De longen

Onze longen zijn erg belangrijk.
Maar hoe zit het precies met onze longen? Hoe werken onze longen?

 
De longen 

De longen bevinden zich in de borstkas, veilig beschermd achter de ribben. De luchtpijp ligt achter in de keel en vertakt zich naar de twee longen, namelijk de rechter- en de linkerlong. Longen bestaan uit kwabben, ook wel lobben genoemd. Je linkerlong bevat twee kwabben en je rechterlong bevat drie kwabben. Elk kwab heeft segmenten die weer bestaan uit kleinere luchtwegen. Deze luchtwegen gaan over in de longblaasjes. 

De luchtwegen

Met je longen haal je adem, je ademt lucht in en uit. Bij het inademen geven je longen zuurstof af aan het bloed. Je longen nemen koolstofdioxide op uit het bloed en deze adem je uit. Dit proces noemen we gasuitwisseling.

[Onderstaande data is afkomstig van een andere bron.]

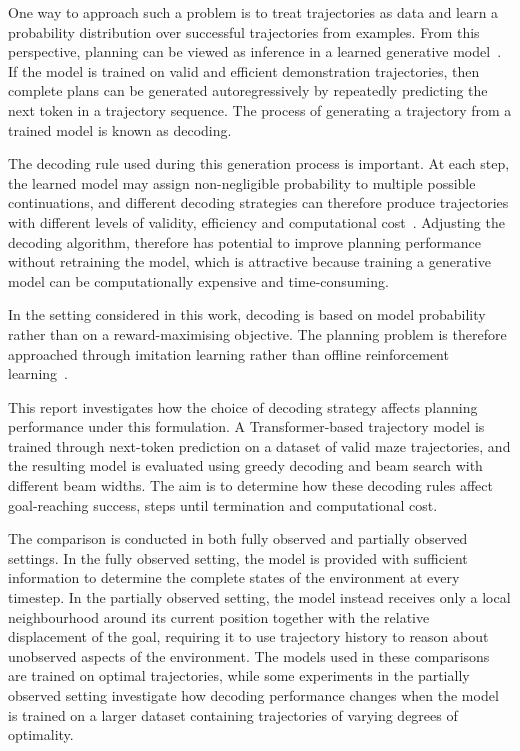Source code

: ﻿\documentclass[12pt,a4paper]{article}
\let\oldcite\cite
\renewcommand{\cite}[1]{\mbox{\oldcite{#1}}}
\theoremstyle{definition}
\begin{document}
One way to approach such a problem is to treat trajectories as data and learn a probability
distribution over successful trajectories from examples. From this perspective, planning can be
viewed as inference in a learned generative model~\cite{janner2021trajectory}. If the model is trained on valid and efficient
demonstration trajectories, then complete plans can be generated autoregressively by repeatedly
predicting the next token in a trajectory sequence. The process of generating a trajectory from a trained model is known as decoding.

The decoding rule used during this generation process is important. At each step, the learned model
may assign non-negligible probability to multiple possible continuations, and different decoding
strategies can therefore produce trajectories with different levels of validity, efficiency and
computational cost~\cite{jurafsky2026speech,janner2021trajectory}. Adjusting the decoding algorithm,
therefore has potential to improve planning performance without retraining the model, which 
is attractive because training a generative model can be computationally expensive and time-consuming.

In the setting considered in
this work, decoding is based on model probability rather than on a reward-maximising objective.
The planning problem is therefore approached through imitation learning rather than offline reinforcement
learning~\cite{janner2021trajectory}. 

This report investigates how the choice of decoding strategy affects planning performance under this
formulation. A Transformer-based trajectory model is trained through next-token prediction on a
dataset of valid maze trajectories, and the resulting model is evaluated using greedy decoding and
beam search with different beam widths. The aim is to determine how these decoding rules affect
goal-reaching success, steps until termination and computational cost. 

The comparison is conducted in
both fully observed and partially observed settings. In the fully observed setting, the model
is provided with sufficient information to determine the complete states of the environment
at every timestep. In the partially observed setting, the model instead receives only a 
local neighbourhood around its current position together with the relative displacement of 
the goal, requiring it to use trajectory history to reason about unobserved aspects of the 
environment.
The models used in these comparisons are trained on optimal trajectories, while some 
experiments in the partially observed setting investigate how decoding performance changes 
when the model is trained on a larger dataset containing trajectories of varying degrees of 
optimality.
\end{document}
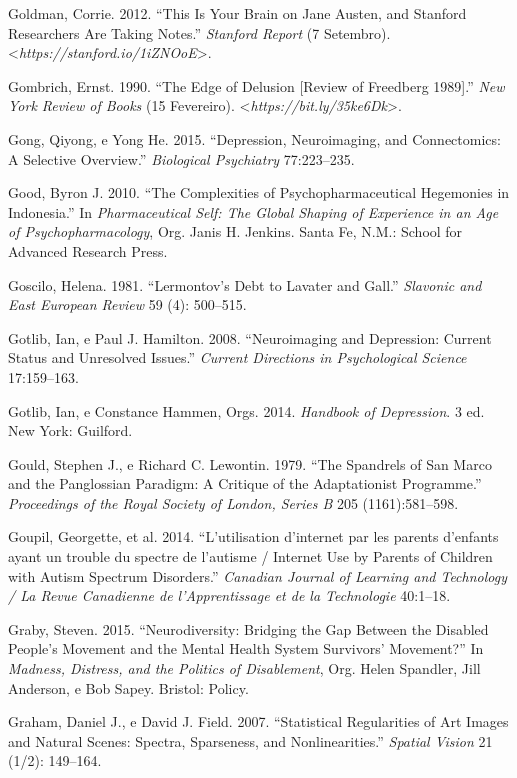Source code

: {\begin{Parskip}
Goldman, Corrie. 2012. ``This Is Your Brain on Jane Austen, and Stanford
Researchers Are Taking Notes.'' \emph{Stanford Report} (7 Setembro).
\textless{}\emph{https://stanford.io/1iZNOoE}\textgreater{}.

Gombrich, Ernst. 1990. ``The Edge of Delusion {[}Review of Freedberg
1989{]}.'' \emph{New York Review of Books} (15 Fevereiro).
\textless{}\emph{https://bit.ly/35ke6Dk}\textgreater{}.

Gong, Qiyong, e Yong He. 2015. ``Depression, Neuroimaging, and
Connectomics: A Selective Overview.'' \emph{Biological Psychiatry}
77:223--235.

Good, Byron J. 2010. ``The Complexities of Psychopharmaceutical
Hegemonies in Indonesia.'' In \emph{Pharmaceutical Self: The Global
Shaping of Experience in an Age of Psychopharmacology}, Org. Janis H.
Jenkins. Santa Fe, N.M.: School for Advanced Research Press.

Goscilo, Helena. 1981. ``Lermontov's Debt to Lavater and Gall.''
\emph{Slavonic and East European Review} 59 (4): 500--515.

Gotlib, Ian, e Paul J. Hamilton. 2008. ``Neuroimaging and Depression:
Current Status and Unresolved Issues.'' \emph{Current Directions in
Psychological Science} 17:159--163.

Gotlib, Ian, e Constance Hammen, Orgs. 2014. \emph{Handbook of
Depression}. 3 ed. New York: Guilford.

Gould, Stephen J., e Richard C. Lewontin. 1979. ``The Spandrels of San
Marco and the Panglossian Paradigm: A Critique of the Adaptationist
Programme.'' \emph{Proceedings of the Royal Society of London, Series B}
205 (1161):581--598.

Goupil, Georgette, et al. 2014. ``L'utilisation d'internet par les
parents d'enfants ayant un trouble du spectre de l'autisme / Internet
Use by Parents of Children with Autism Spectrum Disorders.''
\emph{Canadian Journal of Learning and Technology / La Revue Canadienne
de l'Apprentissage et de la Technologie} 40:1--18.

Graby, Steven. 2015. ``Neurodiversity: Bridging the Gap Between the
Disabled People's Movement and the Mental Health System Survivors'
Movement?'' In \emph{Madness, Distress, and the Politics of
Disablement}, Org. Helen Spandler, Jill Anderson, e Bob Sapey. Bristol:
Policy.

Graham, Daniel J., e David J. Field. 2007. ``Statistical Regularities of
Art Images and Natural Scenes: Spectra, Sparseness, and
Nonlinearities.'' \emph{Spatial Vision} 21 (1/2): 149--164.


\end{Parskip}}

De uitgeademde lucht bevat naast koolstofdioxide ook zuurstof, stikstof en waterdamp. Van de aanwezige zuurstof wordt maar 1/5e deel gebruikt. In onze luchtwegen vindt alle aanvoer en afvoer van lucht plaats. In eerste instantie begint dit bij de mond, de keel en de neus. Dit wordt ook wel de hogere luchtwegen genoemd. Via de mond en neus gaat de lucht naar de keel. Als de lucht de hogere luchtwegen is gepasseerd, gaat zij naar de lagere luchtwegen. De lucht gaat langs de stembanden in de luchtpijp door naar de bronchiën en daarna naar de longblaasjes. Van deze longblaasjes heb je er miljoenen. De luchtpijp en de bronchiën zijn aan de buitenkant omgeven door spieren die zorgen dat ze kunnen samentrekken. Per dag passeert er ongeveer 10.000 tot 20.000 liter lucht door je luchtwegen.

Verdediging

Je longen zijn zacht en sponsachtig. Dit maakt ze erg kwetsbaar. Dit houdt in dat je longen heel gemakkelijk beschadigd kunnen worden door stoffen en bacteriën. Om dit tegen te houden heeft het lichaam een sterke verdediging tegen schadelijke invloeden van buitenaf, namelijk het slijmvies. Het slijmvlies bekleedt de binnenkant van de luchtwegen. Het zorgt ervoor dat de ingeademde lucht vochtiger wordt. Tevens zorgt het er ook voor dat kleine zwevende stofdeeltjes erin blijven plakken zodat ze je longen niet kunnen beschadigen. De neus speelt hierbij een belangrijke rol. Ook zijn de longen, de luchtpijp en de bronchiën bedekt met een laagje slijm. Toch kan er nog vuil het lichaam binnenkomen.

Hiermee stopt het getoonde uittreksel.